Girls with Footballs and Boys with Dolls: Understanding Gender-Bending Play
Some parents feel uncomfortable when their children play like members of the opposite sex. How should you handle it when your kids don't want to "behave like a lady" or "act like a man?"
Is Gender-Bending Play Normal?
As soon as we learn the sex of our babies, the pink and blue clothes start arriving. Relatives buy tiny baseball mitts for boys and pastel-colored tea sets for girls. Most little ones enjoy their gender-specific toys, but when given the opportunity, little boys will dress up in princess gowns and girls will happily push fire engines across the floor.
If you worry such play will turn your daughter into a tomboy or your son into a sissy, you’re not alone—many parents debate how best to understand and manage this type of play. Take a look at what professors and doctors have to say about this often controversial subject.

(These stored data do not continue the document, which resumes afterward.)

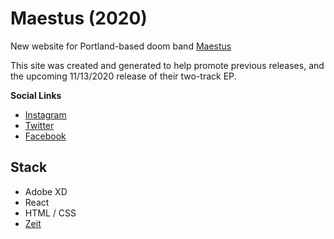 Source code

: # Maestus (2020)
New website for Portland-based doom band [Maestus](https://maestus.bandcamp.com)

This site was created and generated to help promote previous releases, and the upcoming 11/13/2020 release of their two-track EP.

**Social Links** 
- [Instagram](https://instagram/maestusofficial)
- [Twitter](https://twitter.com/maestusdoom)
- [Facebook](https://facebook.com/maestusdoom)

## Stack
- Adobe XD 
- React 
- HTML / CSS
- [Zeit](https://zeit.co)
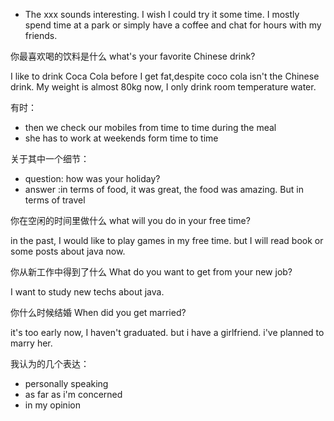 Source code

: - The xxx sounds interesting. I wish I could try it some time. I mostly spend time at a park or simply have a coffee and chat for hours with my friends.

你最喜欢喝的饮料是什么 what's your favorite Chinese drink?

I like to drink Coca Cola before I get fat,despite coco cola isn't the Chinese drink. My weight is almost 80kg now,  I only drink room temperature water. 

有时：

- then we check our mobiles from time to time during the meal
- she has to work at weekends form time to time 

关于其中一个细节：

- question: how was your holiday? 
- answer :in terms of food, it was great, the food was amazing. But in terms of travel

你在空闲的时间里做什么 what will you do in your free time?

in the past, I would like to play games in my free time. but I will read book or some posts about java now.

你从新工作中得到了什么 What do you want to get from your new job?

I want to study new techs about java. 

你什么时候结婚 When did you get married?

it's too early now, I haven't graduated. but i have a girlfriend. i've planned to marry her.

我认为的几个表达：

- personally speaking
- as far as i'm concerned 
- in my opinion 
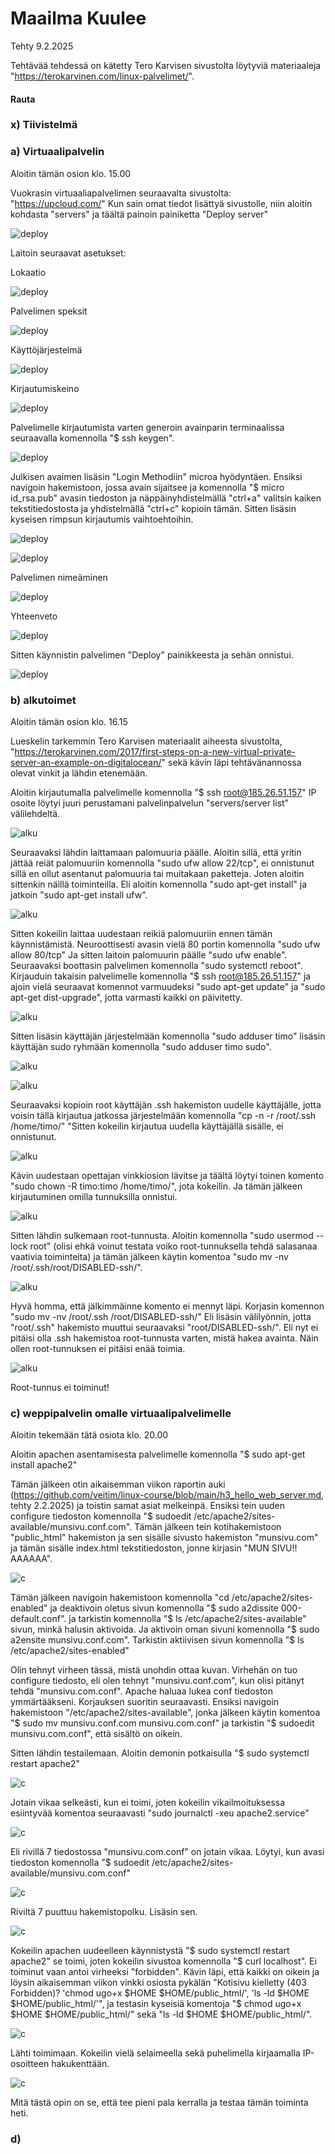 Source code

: # Maailma Kuulee
Tehty 9.2.2025

Tehtävää tehdessä on kätetty Tero Karvisen sivustolta löytyviä materiaaleja "https://terokarvinen.com/linux-palvelimet/".

#### Rauta


### x) Tiivistelmä

### a) Virtuaalipalvelin
Aloitin tämän osion klo. 15.00

Vuokrasin virtuaaliapalvelimen seuraavalta sivustolta: "https://upcloud.com/"
Kun sain omat tiedot lisättyä sivustolle, niin aloitin kohdasta "servers" ja täältä painoin painiketta "Deploy server"

![deploy](images/h4_navigointia.png)

Laitoin seuraavat asetukset:

Lokaatio

![deploy](images/h4_lokaatio.png)

Palvelimen speksit

![deploy](images/h4_plan.png)

Käyttöjärjestelmä

![deploy](images/h4_os.png)

Kirjautumiskeino

![deploy](images/h4_loginmethod.png)

Palvelimelle kirjautumista varten generoin avainparin terminaalissa seuraavalla komennolla "$ ssh keygen".  

![deploy](images/avain.png)

Julkisen avaimen lisäsin "Login Methodiin" microa hyödyntäen. Ensiksi navigoin hakemistoon, jossa avain sijaitsee ja komennolla "$ micro id_rsa.pub" avasin tiedoston ja näppäinyhdistelmällä "ctrl+a" valitsin kaiken tekstitiedostosta ja yhdistelmällä "ctrl+c" kopioin tämän. Sitten lisäsin kyseisen rimpsun kirjautumis vaihtoehtoihin.

![deploy](images/h4_avaimenhaku.png)

![deploy](images/h4_julkisenavaimenlisays.png)

Palvelimen nimeäminen

![deploy](images/h4_conf.png)

Yhteenveto

![deploy](images/h4_summary.png)

Sitten käynnistin palvelimen "Deploy" painikkeesta ja sehän onnistui.

![deploy](images/h4_palvelinpaalla.png)

### b) alkutoimet

Aloitin tämän osion klo. 16.15

Lueskelin tarkemmin Tero Karvisen materiaalit aiheesta sivustolta, "https://terokarvinen.com/2017/first-steps-on-a-new-virtual-private-server-an-example-on-digitalocean/" sekä kävin läpi tehtävänannossa olevat vinkit ja lähdin etenemään.

Aloitin kirjautumalla palvelimelle komennolla "$ ssh root@185.26.51.157" IP osoite löytyi juuri perustamani palvelinpalvelun "servers/server list" välilehdeltä.

![alku](images/h4_kirjautuminen.png)

Seuraavaksi lähdin laittamaan palomuuria päälle. Aloitin sillä, että yritin jättää reiät palomuuriin komennolla "sudo ufw allow 22/tcp", ei onnistunut sillä en ollut asentanut palomuuria tai muitakaan paketteja. Joten aloitin sittenkin näillä toiminteilla. Eli aloitin komennolla "sudo apt-get install" ja jatkoin "sudo apt-get install ufw".

![alku](images/h4_alku1.png)

Sitten kokeilin laittaa uudestaan reikiä palomuuriin ennen tämän käynnistämistä. Neuroottisesti avasin vielä 80 portin komennolla "sudo ufw allow 80/tcp" Ja sitten laitoin palomuurin päälle "sudo ufw enable". Seuraavaksi boottasin palvelimen komennolla "sudo systemctl reboot".
Kirjauduin takaisin palvelimelle komennolla "$ ssh root@185.26.51.157" ja ajoin vielä seuraavat komennot varmuudeksi "sudo apt-get update" ja "sudo apt-get dist-upgrade", jotta varmasti kaikki on päivitetty.

![alku](images/h4_reiat.png)

Sitten lisäsin käyttäjän järjestelmään komennolla "sudo adduser timo" lisäsin käyttäjän sudo ryhmään komennolla "sudo adduser timo sudo".

![alku](images/h4.uusikayttaja.png)

![alku](images/h4_uusikayttaja3.png)

Seuraavaksi kopioin root käyttäjän .ssh hakemiston uudelle käyttäjälle, jotta voisin tällä kirjautua jatkossa järjestelmään komennolla "cp -n -r /root/.ssh /home/timo/" "Sitten kokeilin kirjautua uudella käyttäjällä sisälle, ei onnistunut.

![alku](images/h4_herjaus.png)

Kävin uudestaan opettajan vinkkiosion lävitse ja täältä löytyi toinen komento "sudo chown -R timo:timo /home/timo/", jota kokeilin. Ja tämän jälkeen kirjautuminen omilla tunnuksilla onnistui.

![alku](images/h4_chow.png)

Sitten lähdin sulkemaan root-tunnusta. Aloitin komennolla "sudo usermod --lock root" (olisi ehkä voinut testata voiko root-tunnuksella tehdä salasanaa vaativia toiminteita) ja tämän jälkeen käytin komentoa "sudo mv -nv /root/.ssh/root/DISABLED-ssh/".

![alku](images/h4_rootkii1.png)

Hyvä homma, että jälkimmäinne komento ei mennyt läpi. Korjasin komennon "sudo mv -nv /root/.ssh /root/DISABLED-ssh/" Eli lisäsin välilyönnin, jotta "root/.ssh" hakemisto muuttui seuraavaksi "root/DISABLED-ssh/". Eli nyt ei pitäisi olla .ssh hakemistoa root-tunnusta varten, mistä hakea avainta. Näin ollen root-tunnuksen ei pitäisi enää toimia.

![alku](images/h4_rootkii.png)

Root-tunnus ei toiminut!

### c) weppipalvelin omalle virtuaalipalvelimelle
Aloitin tekemään tätä osiota klo. 20.00

Aloitin apachen asentamisesta palvelimelle komennolla "$ sudo apt-get install apache2"

Tämän jälkeen otin aikaisemman viikon raportin auki (https://github.com/veitim/linux-course/blob/main/h3_hello_web_server.md, tehty 2.2.2025) ja toistin samat asiat melkeinpä.
Ensiksi tein uuden configure tiedoston komennolla "$ sudoedit /etc/apache2/sites-available/munsivu.conf.com". Tämän jälkeen tein kotihakemistoon "public_html" hakemiston ja sen sisälle sivusto hakemiston "munsivu.com" ja tämän sisälle index.html tekstitiedoston, jonne kirjasin "MUN SIVU!! AAAAAA".

![c](images/h4_c_polunteko.png)

Tämän jälkeen navigoin hakemistoon komennolla "cd /etc/apache2/sites-enabled" ja deaktivoin oletus sivun komennolla "$ sudo a2dissite 000-default.conf". ja tarkistin komennolla "$ ls /etc/apache2/sites-available" sivun, minkä halusin aktivoida. Ja aktivoin oman sivuni komennolla "$ sudo a2ensite munsivu.conf.com". Tarkistin aktiivisen sivun komennolla "$ ls /etc/apache2/sites-enabled"

Olin tehnyt virheen tässä, mistä unohdin ottaa kuvan. Virhehän on tuo configure tiedosto, eli olen tehnyt "munsivu.conf.com", kun olisi pitänyt tehdä "munsivu.com.conf". Apache haluaa lukea conf tiedoston ymmärtääkseni. Korjauksen suoritin seuraavasti. Ensiksi navigoin hakemistoon "/etc/apache2/sites-available", jonka jälkeen käytin komentoa "$ sudo mv munsivu.conf.com munsivu.com.conf" ja tarkistin "$ sudoedit munsivu.com.conf", että sisältö on oikein. 

Sitten lähdin testailemaan. Aloitin demonin potkaisulla "$ sudo systemctl restart apache2"

![c](images/h4_c_yritetaan.png)

Jotain vikaa selkeästi, kun ei toimi, joten kokeilin vikailmoituksessa esiintyvää komentoa seuraavasti "sudo journalctl -xeu apache2.service"

![c](images/h4_c_tutkitaan.png)

Eli rivillä 7 tiedostossa "munsivu.com.conf" on jotain vikaa. Löytyi, kun avasi tiedoston komennolla "$ sudoedit /etc/apache2/sites-available/munsivu.com.conf"

![c](images/h4_c_confvika.png)

Riviltä 7 puuttuu hakemistopolku. Lisäsin sen.

![c](images/h4_c_confkorjattu.png)

Kokeilin apachen uudeelleen käynnistystä "$ sudo systemctl restart apache2" se toimi, joten kokeilin sivustoa komennolla "$ curl localhost". Ei toiminut vaan antoi virheeksi "forbidden". Kävin läpi, että kaikki on oikein ja löysin aikaisemman viikon vinkki osiosta pykälän "Kotisivu kielletty (403 Forbidden)? 'chmod ugo+x $HOME $HOME/public_html/', 'ls -ld $HOME $HOME/public_html/'", ja testasin kyseisiä komentoja "$ chmod ugo+x $HOME $HOME/public_html/" sekä "ls -ld $HOME $HOME/public_html/".

![c](images/h4_c_vikailu.png)

Lähti toimimaan. Kokeilin vielä selaimeella sekä puhelimella kirjaamalla IP-osoitteen hakukenttään.

![c](images/h4_c_munsivuhtml.png)

Mitä tästä opin on se, että tee pieni pala kerralla ja testaa tämän toiminta heti.

### d)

Cross-gendered play is normal behavior among small children. In fact, little kids have no clue that it’s out of the ordinary until someone tells them. “Children up to the age of four don’t have the cognitive power to really understand what it means to be one sex or another: their gender identification is rather superficial,” explains Dr. Meredith F. Small, PhD, professor of anthropology at Cornell University and author of Kids: How Biology and Culture Shape the Way We Raise Our Children.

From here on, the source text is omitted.